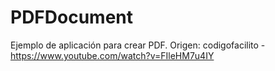 # PDFDocument
Ejemplo de aplicación para crear PDF. Origen: codigofacilito - https://www.youtube.com/watch?v=FIleHM7u4IY
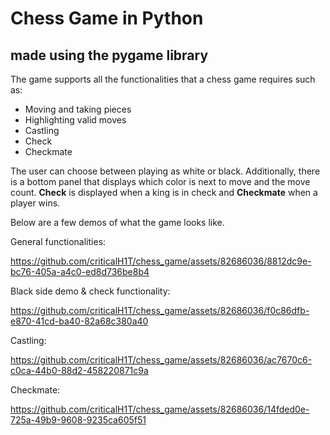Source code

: # Chess Game in Python
## made using the pygame library

The game supports all the functionalities that a chess game requires such as:
* Moving and taking pieces
* Highlighting valid moves
* Castling
* Check
* Checkmate

The user can choose between playing as white or black.
Additionally, there is a bottom panel that displays which color is next to move and the move count. **Check** is displayed when a king is in check and **Checkmate** when a player wins.

Below are a few demos of what the game looks like.


General functionalities:

https://github.com/criticalH1T/chess_game/assets/82686036/8812dc9e-bc76-405a-a4c0-ed8d736be8b4

Black side demo & check functionality:

https://github.com/criticalH1T/chess_game/assets/82686036/f0c86dfb-e870-41cd-ba40-82a68c380a40

Castling:

https://github.com/criticalH1T/chess_game/assets/82686036/ac7670c6-c0ca-44b0-88d2-458220871c9a

Checkmate:

https://github.com/criticalH1T/chess_game/assets/82686036/14fded0e-725a-49b9-9608-9235ca605f51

* _Your assignment_
Please retype every record exactly, leaving the pictures out.

* _Completed task_
 # PDFDocument
Ejemplo de aplicación para crear PDF. Origen: codigofacilito - https://www.youtube.com/watch?v=FIleHM7u4IY
Source code

: # Chess Game in Python
## made using the pygame library

The game supports all the functionalities that a chess game requires such as:
* Moving and taking pieces
* Highlighting valid moves
* Castling
* Check
* Checkmate

The user can choose between playing as white or black.
Additionally, there is a bottom panel that displays which color is next to move and the move count. **Check** is displayed when a king is in check and **Checkmate** when a player wins.

Below are a few demos of what the game looks like.


General functionalities:

https://github.com/criticalH1T/chess_game/assets/82686036/8812dc9e-bc76-405a-a4c0-ed8d736be8b4

Black side demo & check functionality:

https://github.com/criticalH1T/chess_game/assets/82686036/f0c86dfb-e870-41cd-ba40-82a68c380a40

Castling:

https://github.com/criticalH1T/chess_game/assets/82686036/ac7670c6-c0ca-44b0-88d2-458220871c9a

Checkmate:

https://github.com/criticalH1T/chess_game/assets/82686036/14fded0e-725a-49b9-9608-9235ca605f51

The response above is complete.